Each layer control register is 4 bytes long. There are 4 total registers, 1 each for the tile layers and 1 for the instance layer. They all have identical options, however some options are not actually supported for certain layers. The layout is as follows:


 Options     Trans        X          Y
000B BBBS TTTT TTTT XXXX XXXX YYYY YYYY
0 1 2 3

[B]lend mode 
Select layer blend mode (Future feature; currently unsupported)
[S]witch 
enable/disable layer
[TTTT TTTT]ransparency 
Set opacity of layer (Future feature; currently unsupported)
XXXX XXXX YYYY YYYY 
X/Y offset for the layer. Note that these are signed integers, with a total range from -127 to 127. Caution: graphical artifacting may occur if you move a layer far enough that its bounding box is visible on the screen.

Direct Memory Access

It would take an exceedingly long time to copy enough data to fill all of the image, palette and tile map memory in one go.

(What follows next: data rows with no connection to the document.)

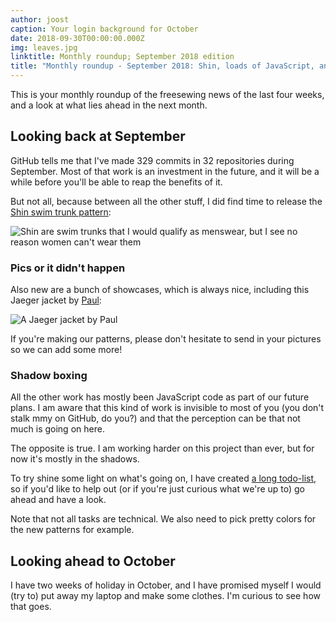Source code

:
 ```yaml
---
author: joost
caption: Your login background for October
date: 2018-09-30T00:00:00.000Z
img: leaves.jpg
linktitle: Monthly roundup; September 2018 edition
title: "Monthly roundup - September 2018: Shin, loads of JavaScript, and a long TODO list"
---
```


This is your monthly roundup of the freesewing news of the last four weeks, and a look at what lies ahead in the next month.

## Looking back at September

GitHub tells me that I've made 329 commits in 32 repositories during September. Most of that work is an investment in the future, and it will be a while before you'll be able to reap the benefits of it.

But not all, because between all the other stuff, I did find time to release the [Shin swim trunk pattern](/patterns/shin):

![Shin are swim trunks that I would qualify as menswear, but I see no reason women can't wear them](cover.jpg)

### Pics or it didn't happen

Also new are a bunch of showcases, which is always nice, including this Jaeger jacket by [Paul](/users/Tiger751023):

![A Jaeger jacket by Paul](/showcase/linnen-jaeger-by-paul/showcase.jpg)

If you're making our patterns, please don't hesitate to send in your pictures so we can add some more!

### Shadow boxing

All the other work has mostly been JavaScript code as part of our future plans. I am aware that this kind of work is invisible to most of you (you don't stalk mmy on GitHub, do you?) and that the perception can be that not much is going on here.

The opposite is true. I am working harder on this project than ever, but for now it's mostly in the shadows.

To try shine some light on what's going on, I have created [a long todo-list](https://github.com/freesewing/todo), so if you'd like to help out (or if you're just curious what we're up to) go ahead and have a look.

Note that not all tasks are technical. We also need to pick pretty colors for the new patterns for example.

## Looking ahead to October

I have two weeks of holiday in October, and I have promised myself I would (try to) put away my laptop and make some clothes. I'm curious to see how that goes.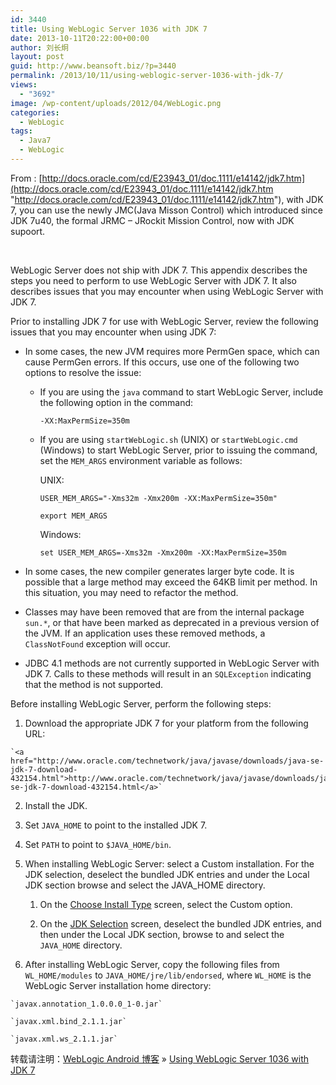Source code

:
 ```yaml
---
id: 3440
title: Using WebLogic Server 1036 with JDK 7
date: 2013-10-11T20:22:00+00:00
author: 刘长炯
layout: post
guid: http://www.beansoft.biz/?p=3440
permalink: /2013/10/11/using-weblogic-server-1036-with-jdk-7/
views:
  - "3692"
image: /wp-content/uploads/2012/04/WebLogic.png
categories:
  - WebLogic
tags:
  - Java7
  - WebLogic
---
```

From : [http://docs.oracle.com/cd/E23943_01/doc.1111/e14142/jdk7.htm](http://docs.oracle.com/cd/E23943_01/doc.1111/e14142/jdk7.htm "http://docs.oracle.com/cd/E23943_01/doc.1111/e14142/jdk7.htm"), with JDK 7, you can use the newly JMC(Java Misson Control) which introduced since JDK 7u40, the formal JRMC &#8211; JRockit Mission Control, now with JDK supoort.

&#160;

WebLogic Server does not ship with JDK 7. This appendix describes the steps you need to perform to use WebLogic Server with JDK 7. It also describes issues that you may encounter when using WebLogic Server with JDK 7.

Prior to installing JDK 7 for use with WebLogic Server, review the following issues that you may encounter when using JDK 7:

  * In some cases, the new JVM requires more PermGen space, which can cause PermGen errors. If this occurs, use one of the following two options to resolve the issue:
    
      * If you are using the `java` command to start WebLogic Server, include the following option in the command:
        
        `-XX:MaxPermSize=350m`
    
      * If you are using `startWebLogic.sh` (UNIX) or `startWebLogic.cmd` (Windows) to start WebLogic Server, prior to issuing the command, set the `MEM_ARGS` environment variable as follows:
        
        UNIX:
        
        `USER_MEM_ARGS="-Xms32m -Xmx200m -XX:MaxPermSize=350m"`
        
        `export MEM_ARGS`
        
        Windows:
        
        `set USER_MEM_ARGS=-Xms32m -Xmx200m -XX:MaxPermSize=350m`

  * In some cases, the new compiler generates larger byte code. It is possible that a large method may exceed the 64KB limit per method. In this situation, you may need to refactor the method.

  * Classes may have been removed that are from the internal package `sun.*`, or that have been marked as deprecated in a previous version of the JVM. If an application uses these removed methods, a `ClassNotFound` exception will occur.

  * JDBC 4.1 methods are not currently supported in WebLogic Server with JDK 7. Calls to these methods will result in an `SQLException` indicating that the method is not supported.

Before installing WebLogic Server, perform the following steps:

  1. Download the appropriate JDK 7 for your platform from the following URL:
    
    `<a href="http://www.oracle.com/technetwork/java/javase/downloads/java-se-jdk-7-download-432154.html">http://www.oracle.com/technetwork/java/javase/downloads/java-se-jdk-7-download-432154.html</a>`

  2. Install the JDK.

  3. Set `JAVA_HOME` to point to the installed JDK 7.

  4. Set `PATH` to point to `$JAVA_HOME/bin`.

  5. When installing WebLogic Server: select a Custom installation. For the JDK selection, deselect the bundled JDK entries and under the Local JDK section browse and select the JAVA_HOME directory.
    
      1. On the [Choose Install Type](http://docs.oracle.com/cd/E23943_01/doc.1111/e14142/install_screens.htm#CECHAIHH) screen, select the Custom option.
    
      2. On the [JDK Selection](http://docs.oracle.com/cd/E23943_01/doc.1111/e14142/install_screens.htm#CECIAFHE) screen, deselect the bundled JDK entries, and then under the Local JDK section, browse to and select the `JAVA_HOME` directory.

  6. After installing WebLogic Server, copy the following files from `WL_HOME/modules` to `JAVA_HOME/jre/lib/endorsed`, where `WL_HOME` is the WebLogic Server installation home directory:
    
    `javax.annotation_1.0.0.0_1-0.jar`
    
    `javax.xml.bind_2.1.1.jar`
    
    `javax.xml.ws_2.1.1.jar`

转载请注明：[WebLogic Android 博客](http://www.beansoft.biz) &raquo; [Using WebLogic Server 1036 with JDK 7](http://www.beansoft.biz/2013/10/11/using-weblogic-server-1036-with-jdk-7/)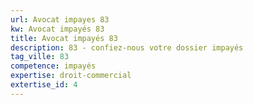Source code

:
 ```yaml
---
url: Avocat impayes 83
kw: Avocat impayés 83
title: Avocat impayés 83
description: 83 - confiez-nous votre dossier impayés
tag_ville: 83
competence: impayés
expertise: droit-commercial
extertise_id: 4
---
```


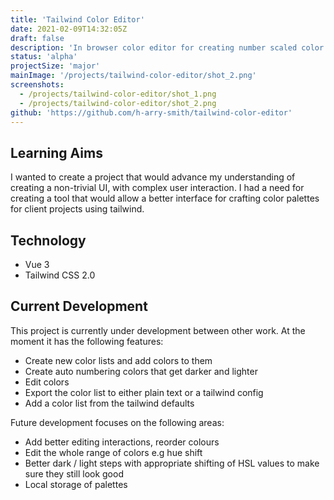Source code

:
 ```yaml
---
title: 'Tailwind Color Editor'
date: 2021-02-09T14:32:05Z
draft: false
description: 'In browser color editor for creating number scaled color palettes in the style of the tailwind color palettes.'
status: 'alpha'
projectSize: 'major'
mainImage: '/projects/tailwind-color-editor/shot_2.png'
screenshots:
  - /projects/tailwind-color-editor/shot_1.png
  - /projects/tailwind-color-editor/shot_2.png
github: 'https://github.com/h-arry-smith/tailwind-color-editor'
---
```


## Learning Aims

I wanted to create a project that would advance my understanding of creating a non-trivial UI, with complex user interaction. I had a need for creating a tool that would allow a better interface for crafting color palettes for client projects using tailwind.

## Technology

- Vue 3
- Tailwind CSS 2.0

## Current Development

This project is currently under development between other work. At the moment it has the following features:

- Create new color lists and add colors to them
- Create auto numbering colors that get darker and lighter
- Edit colors
- Export the color list to either plain text or a tailwind config
- Add a color list from the tailwind defaults

Future development focuses on the following areas:

- Add better editing interactions, reorder colours
- Edit the whole range of colors e.g hue shift
- Better dark / light steps with appropriate shifting of HSL values to make sure they still look good
- Local storage of palettes
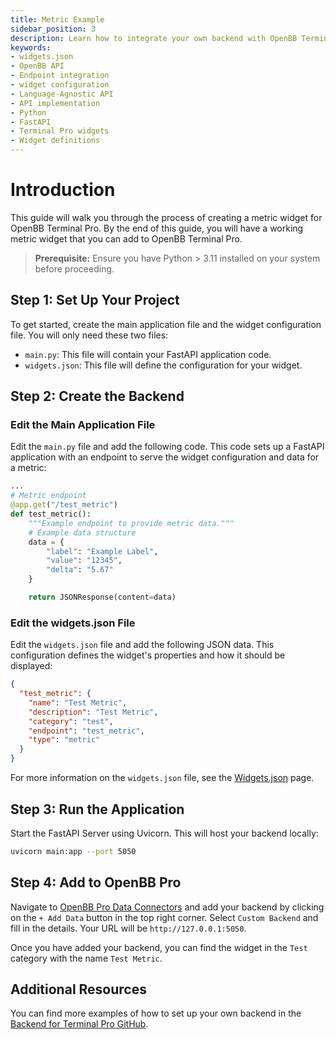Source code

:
 ```yaml
---
title: Metric Example
sidebar_position: 3
description: Learn how to integrate your own backend with OpenBB Terminal Pro using the cookie-cutter or language-agnostic API approaches, with illustrative guides and principles for handling widget.json files, APIs, interfaces, Python, FastAPI, and more.
keywords:
- widgets.json
- OpenBB API
- Endpoint integration
- widget configuration
- Language-Agnostic API
- API implementation
- Python
- FastAPI
- Terminal Pro widgets
- Widget definitions
---
```


# Introduction

This guide will walk you through the process of creating a metric widget for OpenBB Terminal Pro. By the end of this guide, you will have a working metric widget that you can add to OpenBB Terminal Pro.

> **Prerequisite:** Ensure you have Python > 3.11 installed on your system before proceeding.

## Step 1: Set Up Your Project

To get started, create the main application file and the widget configuration file. You will only need these two files:

- `main.py`: This file will contain your FastAPI application code.
- `widgets.json`: This file will define the configuration for your widget.

## Step 2: Create the Backend

### Edit the Main Application File

Edit the `main.py` file and add the following code. This code sets up a FastAPI application with an endpoint to serve the widget configuration and data for a metric:

```python
...
# Metric endpoint
@app.get("/test_metric")
def test_metric():
    """Example endpoint to provide metric data."""
    # Example data structure
    data = {
        "label": "Example Label",
        "value": "12345",
        "delta": "5.67"
    }

    return JSONResponse(content=data)
```

### Edit the widgets.json File

Edit the `widgets.json` file and add the following JSON data. This configuration defines the widget's properties and how it should be displayed:

```json
{
  "test_metric": {
    "name": "Test Metric",
    "description": "Test Metric",
    "category": "test",
    "endpoint": "test_metric",
    "type": "metric"
  }
}
```

For more information on the `widgets.json` file, see the [Widgets.json](/content/terminal/custom-backend/widgets.json) page.

## Step 3: Run the Application

Start the FastAPI Server using Uvicorn. This will host your backend locally:

```bash
uvicorn main:app --port 5050
```

## Step 4: Add to OpenBB Pro

Navigate to [OpenBB Pro Data Connectors](https://pro.openbb.co/app/data-connectors) and add your backend by clicking on the `+ Add Data` button in the top right corner. Select `Custom Backend` and fill in the details. Your URL will be `http://127.0.0.1:5050`.

Once you have added your backend, you can find the widget in the `Test` category with the name `Test Metric`.

## Additional Resources

You can find more examples of how to set up your own backend in the [Backend for Terminal Pro GitHub](https://github.com/OpenBB-finance/backend-for-terminal-pro).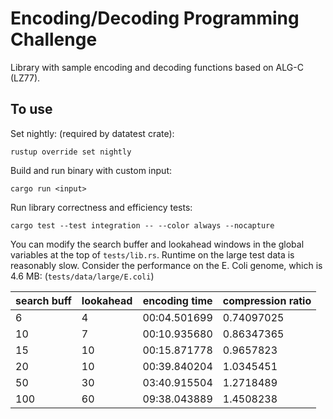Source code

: # Encoding/Decoding Programming Challenge
Library with sample encoding and decoding functions based on ALG-C (LZ77). 

## To use
Set nightly: (required by datatest crate):

```rustup override set nightly```

Build and run binary with custom input:

```cargo run <input>```

Run library correctness and efficiency tests: 

```cargo test --test integration -- --color always --nocapture```

You can modify the search buffer and lookahead windows in the global variables at the top of `tests/lib.rs`. Runtime on the large test data is reasonably slow. Consider the performance on the E. Coli genome, which is 4.6 MB: (`tests/data/large/E.coli`)

| search buff | lookahead | encoding time | compression ratio |
| ----------- | --------- | ------------- | ----------------- |
| 6           | 4         | 00:04.501699  | 0.74097025        |
| 10          | 7         | 00:10.935680  | 0.86347365        |
| 15          | 10        | 00:15.871778  | 0.9657823         |
| 20          | 10        | 00:39.840204  | 1.0345451         |
| 50          | 30        | 03:40.915504  | 1.2718489         |
| 100         | 60        | 09:38.043889  | 1.4508238         |






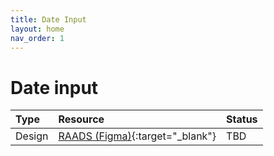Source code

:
 ```yaml
---
title: Date Input
layout: home
nav_order: 1
---
```


# Date input

| Type        | Resource          | Status |
|:-------------|:------------------|:------|
| Design           | [RAADS (Figma)](https://www.figma.com/design/P2gZJjVaAqHJwB1tGbwtjw/RAADS?node-id=5178-8295&t=DaQuC2pMFYEZZcOO-1){:target="_blank"}  | TBD  |

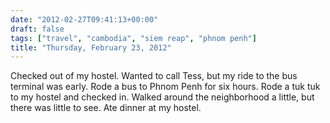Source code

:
 ```yaml
---
date: "2012-02-27T09:41:13+00:00"
draft: false
tags: ["travel", "cambodia", "siem reap", "phnom penh"]
title: "Thursday, February 23, 2012"
---
```

Checked out of my hostel. Wanted to call Tess, but my ride to the bus terminal was early. Rode a bus to Phnom Penh for six hours. Rode a tuk tuk to my hostel and checked in. Walked around the neighborhood a little, but there was little to see. Ate dinner at my hostel.
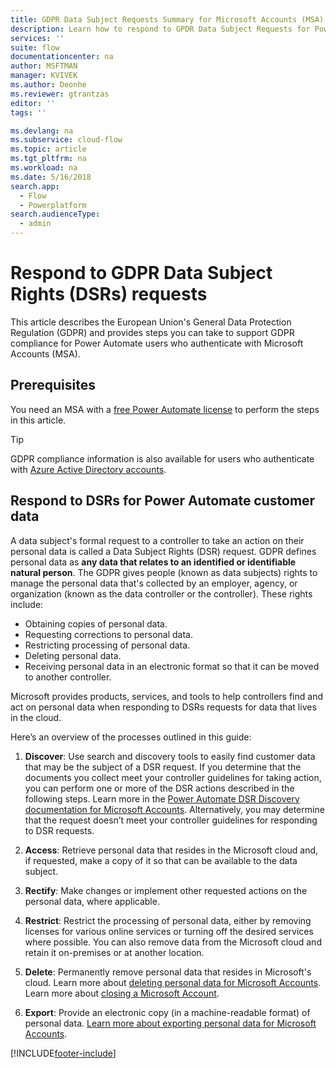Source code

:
 ```yaml
---
title: GDPR Data Subject Requests Summary for Microsoft Accounts (MSA)| Microsoft Docs
description: Learn how to respond to GPDR Data Subject Requests for Power Automate.
services: ''
suite: flow
documentationcenter: na
author: MSFTMAN
manager: KVIVEK
ms.author: Deonhe
ms.reviewer: gtrantzas
editor: ''
tags: ''

ms.devlang: na
ms.subservice: cloud-flow
ms.topic: article
ms.tgt_pltfrm: na
ms.workload: na
ms.date: 5/16/2018
search.app: 
  - Flow
  - Powerplatform
search.audienceType: 
  - admin
---
```

# Respond to GDPR Data Subject Rights (DSRs) requests


This article describes the European Union's General Data Protection Regulation (GDPR) and provides steps you can take to support GDPR compliance for Power Automate users who authenticate with Microsoft Accounts (MSA).

## Prerequisites

You need an MSA with a [free Power Automate license](https://make.powerautomate.com/pricing/) to perform the steps in this article.

>[!TIP]
> GDPR compliance information is also available for users who authenticate with [Azure Active Directory accounts](gdpr-dsr-summary.md).
>
>

## Respond to DSRs for Power Automate customer data

A data subject's formal request to a controller to take an action on their personal data is called a Data Subject Rights (DSR) request. GDPR defines personal data as **any data that relates to an identified or identifiable natural person**. The GDPR gives people (known as data subjects) rights to manage the personal data that's collected by an employer, agency, or organization (known as the data controller or the controller). These rights include:

* Obtaining copies of personal data.
* Requesting corrections to personal data.
* Restricting processing of personal data.
* Deleting personal data.
* Receiving personal data in an electronic format so that it can be moved to another controller.

Microsoft provides products, services, and tools to help controllers find and act on personal data when responding to DSRs requests for data that lives in the cloud.

Here’s an overview of the processes outlined in this guide:

1. **Discover**: Use search and discovery tools to easily find customer data that may be the subject of a DSR request. If you determine that the documents you collect meet your controller guidelines for taking action, you can perform one or more of the DSR actions described in the following steps. Learn more in the [Power Automate DSR Discovery documentation for Microsoft Accounts](gdpr-dsr-discovery-msa.md). Alternatively, you may determine that the request doesn’t meet your controller guidelines for responding to DSR requests.

1. **Access**: Retrieve personal data that resides in the Microsoft cloud and, if requested, make a copy of it so that can be available to the data subject.

1. **Rectify**: Make changes or implement other requested actions on the personal data, where applicable.

1. **Restrict**: Restrict the processing of personal data, either by removing licenses for various online services or turning off the desired services where possible. You can also remove data from the Microsoft cloud and retain it on-premises or at another location.

1. **Delete**: Permanently remove personal data that resides in Microsoft's cloud. Learn more about [deleting personal data for Microsoft Accounts](gdpr-dsr-delete-msa.md). Learn more about [closing a Microsoft Account](gdpr-dsr-accountclose-msa.md).

1. **Export**: Provide an electronic copy (in a machine-readable format) of personal data. [Learn more about exporting personal data for Microsoft Accounts](gdpr-dsr-export-msa.md).


[!INCLUDE[footer-include](includes/footer-banner.md)]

As such, the GPU supports block copying of data to itself from anywhere in the device. This is termed Direct Memory Access (or DMA), as it bypasses the usual method of memory access and is much faster for doing so.

During the DMA phase (see timing), the GPU checks 45 times to see if a DMA transfer has been requested. If it finds that one has indeed been requested, it performs the request, then fires a DMA Complete interrupt request.

DMA transfers are managed with four control registers, located starting at 0x7300. Each is four bytes long. They are as follows:

0x7300 DMASRC 
The address to begin transferring from. This is an absolute addess in device memory.
0x7304 DMADST 
The address to transfer to - this is an address within the GPU. Meaning, you do not include the GPU's offset in memory. Ie, to transfer something into the beginning of tile palette memory, set address 0x6100, not address 0x16100.
0x7308 DMALEN 
The length of the transfer in bytes. The DMA request will transfer this many bytes, starting from DMASRC, to the area specified in DMALEN. There is no error correction, so misaligned writes could cause major data corruption to the GPU's memory. (It would, for example, be unwise to copy tile map data into your instance control memory).
0x730C DMA_GO 
If the least significant bit of this address is not zero when polled, the GPU will perform the DMA request described in the previous three registers, then set this address to zero, before firing a DMA Complete interrupt request. It is fine to simply write one byte to 0x730F to set this register.

Control Registers

This section of GPU memory modifies the behaviour of the GPU itself. It begins at 0x7300.

0x7300 - 0x730F DMA controls 
Registers that regulate DMA transfers.
0x7314 DMA_IRQ 
Used to set the IRQ priority level for DMA transfer complete interrupts.
0x7318 VBLANK_IRQ 
Sets IRQ priority level for Vertical Blank
0x731C HBLANK_IRQ 
Sets IRQ priority level for Horizontal Blank interrupts.
0x7320 MODE_IRQ 
Sets IRQ priority level for GPU Mode Change interrupts. (Future feature; currently unsupported)
0x7324 HBLANK_FIDELITY
Values range from 0-7. Selects the stripe height to draw in each horizontal blank. Rangers are as follows:
0 - 1px
1 - 2px
2 - 4px
3 - 8px
4 - 16px
5 - 32px
6 - 80px
7 - 160px